Avec un taux de dépôt BCE à 2,25 % et un €STR autour de 2,18 % à l'été 2026, une trésorerie bien placée rapporte entre 1,9 % et 2,3 % brut sur la poche liquide (fonds monétaires, comptes à terme courts), et entre 2,5 % et 3,5 % brut sur une poche bloquée douze à trente-six mois (comptes à terme longs, fonds obligataires datés). Ces rendements sont bruts d'impôt sur les sociétés : à 25 %, un rendement brut de 2,4 % laisse environ 1,8 % net. Une trésorerie de 800 K€ laissée sur un compte courant non rémunéré représente donc un manque à gagner de l'ordre de 15 K€ à 19 K€ par an.

Une entreprise peut-elle ouvrir un livret d'épargne comme un particulier ?+

Non, pas dans les mêmes conditions. Le Livret A est réservé à certaines personnes morales limitativement énumérées, essentiellement les associations et organismes de logement social, et il est fermé aux sociétés commerciales. Une SAS ou une SARL n'a donc pas accès aux livrets réglementés. Elle dispose en revanche de supports dédiés aux personnes morales : compte sur livret bancaire d'entreprise, compte à terme, OPCVM monétaires, fonds obligataires datés, contrat de capitalisation souscrit par une société soumise à l'impôt sur les sociétés.

Comment est fiscalisé un placement de trésorerie d'entreprise ?+

Les produits financiers d'une société à l'impôt sur les sociétés entrent dans le résultat imposable et sont taxés au taux normal de 25 %, ou 15 % sur la fraction de bénéfice jusqu'à 42 500 € pour les PME éligibles.
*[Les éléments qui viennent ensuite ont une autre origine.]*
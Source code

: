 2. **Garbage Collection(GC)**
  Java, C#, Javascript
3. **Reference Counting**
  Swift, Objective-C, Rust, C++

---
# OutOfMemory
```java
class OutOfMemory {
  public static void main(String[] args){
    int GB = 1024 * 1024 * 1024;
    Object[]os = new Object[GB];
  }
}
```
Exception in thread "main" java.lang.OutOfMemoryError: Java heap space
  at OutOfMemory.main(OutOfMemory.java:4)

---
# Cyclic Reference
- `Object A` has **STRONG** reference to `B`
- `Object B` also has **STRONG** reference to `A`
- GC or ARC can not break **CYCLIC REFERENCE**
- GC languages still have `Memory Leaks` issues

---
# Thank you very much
Sur les OPCVM et les contrats de capitalisation détenus par une personne morale, un mécanisme spécifique s'applique : les OPCVM sont imposés chaque année sur leurs plus-values latentes selon le régime des écarts de valeur liquidative, et le contrat de capitalisation est taxé annuellement sur une base forfaitaire égale à 105 % du taux mensuel des emprunts d'État à long terme constaté à la souscription, avec régularisation au rachat.

Faut-il bloquer sa trésorerie pour obtenir un meilleur rendement ?+

Pas systématiquement. L'écart de rendement entre un support liquide et un support bloqué douze mois se situe généralement entre 30 et 80 points de base dans un environnement de taux comme celui de 2026, soit 3 K€ à 8 K€ par an sur 1 M€. Ce gain ne justifie de bloquer que la fraction de trésorerie dont l'entreprise est certaine de ne pas avoir besoin. Beaucoup de comptes à terme prévoient une sortie anticipée avec pénalité de rendement plutôt qu'une interdiction pure : lire la clause de déblocage avant de signer vaut mieux que d'optimiser 20 points de base.
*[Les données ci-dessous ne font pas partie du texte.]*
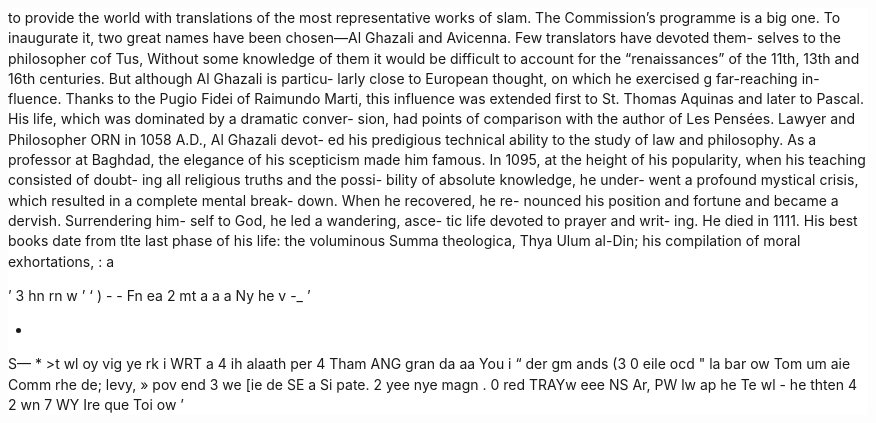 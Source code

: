 to provide the world with translations 
of the most representative works of 
slam. 
The Commission’s programme is a 
big one. To inaugurate it, two great 
names have been chosen—Al Ghazali 
and Avicenna. 
Few translators have devoted them- 
selves to the philosopher cof Tus, 
Without some knowledge of them it would be difficult 
to account for the “renaissances” of the 11th, 13th and 16th centuries. But 
although Al Ghazali is particu- 
larly close to European thought, on 
which he exercised g far-reaching in- 
fluence. Thanks to the Pugio Fidei of 
Raimundo Marti, this influence was 
extended first to St. Thomas Aquinas 
and later to Pascal. His life, which 
was dominated by a dramatic conver- 
sion, had points of comparison with 
the author of Les Pensées. 
Lawyer and Philosopher 
ORN in 1058 A.D., Al Ghazali devot- 
ed his predigious technical ability to 
the study of law and philosophy. As 
a professor at Baghdad, the elegance 
of his scepticism made him famous. 
In 1095, at the height of his popularity, 
when his teaching consisted of doubt- 
ing all religious truths and the possi- 
bility of absolute knowledge, he under- 
went a profound mystical crisis, which 
resulted in a complete mental break- 
down. When he recovered, he re- 
nounced his position and fortune and 
became a dervish. Surrendering him- 
self to God, he led a wandering, asce- 
tic life devoted to prayer and writ- 
ing. He died in 1111. 
His best books date from  tlte last 
phase of his life: the voluminous 
Summa theologica, Thya Ulum al-Din; 
his compilation of moral exhortations, 
: 
a 
   
’ 3 hn rn w ’ ‘ ) - - 
Fn ea 2 mt a a a Ny he v -_ 
’ 
  
- 
S— * >t 
wl oy vig ye 
rk i WRT a 4 
ih  alaath per 4 Tham 
ANG gran da aa You i 
“ der gm ands (3 0 eile ocd " 
la bar ow Tom um aie Comm 
rhe de; levy, » pov end 3 we [ie de 
SE a Si pate. 2 yee nye magn 
. 0 red TRAYw eee NS 
Ar, PW lw ap he Te 
wl - he thten 4 2 wn 7 WY 
Ire que Toi ow ’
Le placement de trésorerie affecte-t-il la valorisation lors d'une cession ?+

Oui, à travers la qualification de la trésorerie dans le passage de la valeur d'entreprise à la valeur des titres. Une trésorerie placée sur des supports liquides et identifiables est plus facile à faire reconnaître comme trésorerie excédentaire, donc à ajouter au prix payé au cédant. À l'inverse, des placements illiquides, des parts de SCPI ou des fonds bloqués peuvent être requalifiés en actif d'exploitation ou décotés par l'acquéreur, voire exclus du périmètre repris. Structurer les placements longs dans une holding plutôt que dans la société opérationnelle simplifie considérablement cette discussion.